Mar de fuego (37 page)

—Es usted la mejor madre del mundo.

—¡Anda ya, zalamero! Date prisa, no vayas a hacer esperar al amo.

Ahmed, tras quitarse la camisa, se untó la cara con la mezcla de agua jabonosa; y después de afilar en la cinta de cuero el filo de la navaja, procedió a rasurarse en tanto hablaba con su madre.

—Madre, ¿le pasa algo a padre?

La mujer se dio media vuelta, deteniendo su quehacer, y su rostro denotó una inmensa preocupación.

—¿Por qué? ¿Has notado algo?

—Lo he visto en el patio de la entrada, su color no es el de siempre. Tal vez, como usted lo ve cada día, no se haya dado cuenta.

—¿Cómo no voy a darme cuenta? Lo que ocurre es que es más tozudo que una cabra preñada y pese a las recomendaciones del amo y las del padre Llobet, que lo vio el otro día, se niega a que le vea el físico Harush, aunque le ha recetado una pócima que debe tomar antes de cada comida que hago yo hirviendo alcachofas, salvia y enhebro y algo le alivia. La otra noche se levantó hacia la madrugada y vació el estómago en la cuadra; en cuanto lo oí fui tras él sospechando que algo me ocultaba; cuando me vio me mandó para arriba con cajas destempladas pero me dio tiempo a ver el vómito, estaba veteado con hilos de sangre.
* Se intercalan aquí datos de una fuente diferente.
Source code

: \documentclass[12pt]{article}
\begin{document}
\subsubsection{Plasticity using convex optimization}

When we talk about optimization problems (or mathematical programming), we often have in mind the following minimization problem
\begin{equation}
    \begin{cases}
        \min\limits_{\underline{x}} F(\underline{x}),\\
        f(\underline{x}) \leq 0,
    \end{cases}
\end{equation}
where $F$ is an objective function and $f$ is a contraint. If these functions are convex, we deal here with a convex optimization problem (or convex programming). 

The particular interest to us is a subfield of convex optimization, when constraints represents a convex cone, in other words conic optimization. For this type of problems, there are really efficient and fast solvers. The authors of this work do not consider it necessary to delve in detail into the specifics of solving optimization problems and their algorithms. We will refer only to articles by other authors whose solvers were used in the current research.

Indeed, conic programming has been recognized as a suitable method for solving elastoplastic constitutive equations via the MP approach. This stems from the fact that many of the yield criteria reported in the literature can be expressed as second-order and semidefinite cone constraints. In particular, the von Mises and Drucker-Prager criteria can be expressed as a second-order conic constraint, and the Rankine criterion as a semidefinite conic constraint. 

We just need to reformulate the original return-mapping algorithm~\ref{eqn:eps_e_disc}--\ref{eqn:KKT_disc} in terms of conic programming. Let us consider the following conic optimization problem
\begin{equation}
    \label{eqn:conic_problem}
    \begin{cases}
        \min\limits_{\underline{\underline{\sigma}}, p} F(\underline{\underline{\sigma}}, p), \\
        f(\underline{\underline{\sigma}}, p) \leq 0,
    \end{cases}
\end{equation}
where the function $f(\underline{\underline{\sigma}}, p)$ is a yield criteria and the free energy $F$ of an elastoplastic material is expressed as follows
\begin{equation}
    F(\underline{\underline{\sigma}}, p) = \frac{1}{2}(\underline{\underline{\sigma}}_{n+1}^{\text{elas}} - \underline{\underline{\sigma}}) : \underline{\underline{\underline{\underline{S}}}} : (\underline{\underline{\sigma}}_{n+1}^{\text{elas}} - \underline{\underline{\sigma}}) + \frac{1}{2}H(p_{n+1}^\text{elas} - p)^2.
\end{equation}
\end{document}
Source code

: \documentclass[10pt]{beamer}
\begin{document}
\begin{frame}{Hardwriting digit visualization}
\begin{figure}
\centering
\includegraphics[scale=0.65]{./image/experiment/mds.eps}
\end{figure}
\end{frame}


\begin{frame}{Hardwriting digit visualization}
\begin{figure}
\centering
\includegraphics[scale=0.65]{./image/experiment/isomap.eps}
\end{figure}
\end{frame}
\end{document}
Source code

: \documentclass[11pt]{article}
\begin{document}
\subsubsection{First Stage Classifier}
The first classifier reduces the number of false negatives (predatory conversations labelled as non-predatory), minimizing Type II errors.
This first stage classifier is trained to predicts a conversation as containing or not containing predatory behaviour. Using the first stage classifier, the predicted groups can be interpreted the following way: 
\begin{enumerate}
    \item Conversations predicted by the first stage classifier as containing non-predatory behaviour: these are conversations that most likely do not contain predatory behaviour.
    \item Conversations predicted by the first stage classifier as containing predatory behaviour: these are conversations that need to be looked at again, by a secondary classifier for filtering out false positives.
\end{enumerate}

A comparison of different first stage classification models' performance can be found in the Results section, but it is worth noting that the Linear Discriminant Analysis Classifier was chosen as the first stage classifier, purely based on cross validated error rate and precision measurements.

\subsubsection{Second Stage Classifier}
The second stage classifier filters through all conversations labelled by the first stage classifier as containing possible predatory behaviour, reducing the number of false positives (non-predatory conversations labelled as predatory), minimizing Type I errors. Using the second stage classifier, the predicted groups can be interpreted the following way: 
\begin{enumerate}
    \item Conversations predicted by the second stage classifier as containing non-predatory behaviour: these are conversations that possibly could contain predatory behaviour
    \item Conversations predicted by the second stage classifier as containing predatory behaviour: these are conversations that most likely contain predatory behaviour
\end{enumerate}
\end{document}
Ahmed, con medio rostro todavía enjabonado, escuchaba atentamente las palabras de su madre.

—Pero esto no puede ser, madre, habrá que hacer algo.

—Ahora vete, no hagas esperar al amo. Después de cenar, hablaremos.

Terminó el muchacho de componerse y luego de remeterse la camisa en las calzas, pasarse un trapo por los borceguíes, mojarse el pelo y alisárselo con la mano, partió hacia el gabinete del amo. Como siempre desde que era niño, al comenzar a subir la artesonada escalera el batir de su corazón se aceleró; enfiló el largo pasillo y se llegó hasta la puerta del gabinete, un rumor de voces se oía en el interior, y tras escuchar unos instantes llamó quedamente con los nudillos. La voz de Martí sonó en el interior.

—Adelante.

Ahmed abrió la puerta. Ya fuese por la solemnidad del momento o porque hacía tiempo que no estaba allí, el espacio le pareció mucho más grande y más solemne. Cuando se iba a retirar con una excusa viendo que el amo estaba con una dama, su corazón, en esta ocasión, saltó de gozo al caer en la cuenta, al girar ella el rostro, que la dama era Marta. ¡Dios, cómo había crecido! Su pequeña amiga, la compañera de juegos de su hermana, era ya una mujercita. Iba a saludarla cuando la muchacha se puso en pie y, tras demandar la venia a su padre, pasó por su lado, y saludándolo con un escueto «hola, Ahmed», como si lo hubiera visto el día anterior, se retiró. Al hacerlo observó que sus ojos brillaban denunciando un llanto reciente.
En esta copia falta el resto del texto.